“You’re the leader of a private sector company. Not a general in the army.” I’ve said these words to Western executives doing business in Iraq more than once. Too often, I see multinational corporation (MNC) leaders approach emerging markets like drill sergeants from old military movies—exercising performative military might rather than understanding local context. This lack of cultural intelligence damages projects, teams, and relationships.
I once witnessed an oil company representative yelling at workers in the Iraqi desert, threatening them to improve performance. Shouting only created stubborn resistance. Soon after, I read that the company’s contract was up for sale. They were abandoning Iraq entirely.
Western MNCs consistently struggle in emerging markets, with cultural misunderstandings leading to project failures and contract sales. My conclusion? Cultural intelligence isn’t a “nice to have.” For businesses that want to thrive in emerging markets, it’s a necessity that translates directly to the bottom line.
The Cost of Cultural Blindness
I have examined in depth how MNC leaders adapt in emerging markets like Iraq. Among the professionals I surveyed, one topic was repeatedly raised: the importance of understanding the local culture. Participants considered this critical for everything from skills development to company training. Cultural navigation dominated their concerns more than logistics, planning, and technical expertise combined.
The consequences of cultural blindness manifest as delayed projects, sold contracts, and reputational damage that close future opportunities. Meanwhile, those leaders who take the time to learn about and adapt to the foreign culture in which they operate tend to find greater success.

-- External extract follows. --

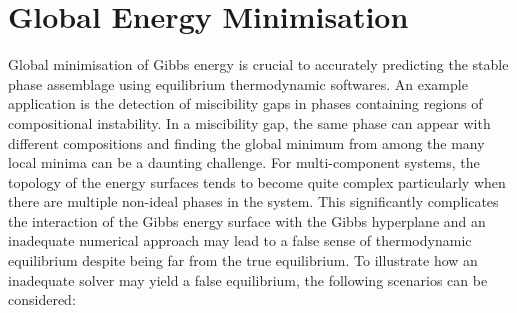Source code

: \section{Global Energy Minimisation}\label{sec:global_opt_intro}
	 Global minimisation of Gibbs energy is crucial to accurately predicting the stable phase assemblage using equilibrium thermodynamic softwares. An example application is the detection of miscibility gaps in phases containing regions of compositional instability. In a miscibility gap, the same phase can appear with different compositions and finding the global minimum from among the many local minima can be a daunting challenge. For multi-component systems, the topology of the energy surfaces tends to become quite complex particularly when there are multiple non-ideal phases in the system. This significantly complicates the interaction of the Gibbs energy surface with the Gibbs hyperplane and an inadequate numerical approach may lead to a false sense of thermodynamic equilibrium despite being far from the true equilibrium. To illustrate how an inadequate solver may yield a false equilibrium, the following scenarios can be considered:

While my research focused on the Iraqi context, the results can be extrapolated to emerging markets at large. Foreign leaders who fail to learn about the local culture in which they operate risk isolating themselves, missing critical intelligence, and missing out on opportunities, ultimately leaving money on the table.
Cultural Intelligence as a Competitive Advantage
True cultural intelligence isn’t just a matter of surface-level awareness. I like to think of it as the capability to function effectively in diverse cultural settings—going beyond language or customs to truly understand the historical context that shapes a society’s mindset.
Small gestures of cultural understanding can create surprisingly significant business returns. Stronger local partnerships can provide market intelligence, for example. Deeper cultural understanding can also foster more positive relationships with the local workforce and even offer protection in riskier environments. In one project I managed, local workers called to warn me away from a site that was under threat of attack; their loyalty, earned through cultural respect, literally saved my life.
All of this adds up to more seamless business operations. I firmly believe that companies that invest in cultural education build a sustainable business advantage. When you demonstrate genuine respect for local culture, you earn respect in return, and that creates partnerships that competitors can’t easily replace.
Building Bridges Instead of Barriers
If you’re doing business in a foreign country, whether for a single meeting or a longer stay, I invite you to assess your approach. Are you prepared to learn about the customs and traditions of the region you are entering and adapt your behavior accordingly? Or are you going in with a show of proverbial military might, hoping to roll through like a tank and flatten anything in your way?
A command-and-control approach may seem easier at first, but I think it is ultimately less productive. You get what you give—I believe that is a fair way to describe the MNC experience in emerging markets. With an open mind and open eyes, it is possible to find success, but only if you’re willing to put in the cultural work first.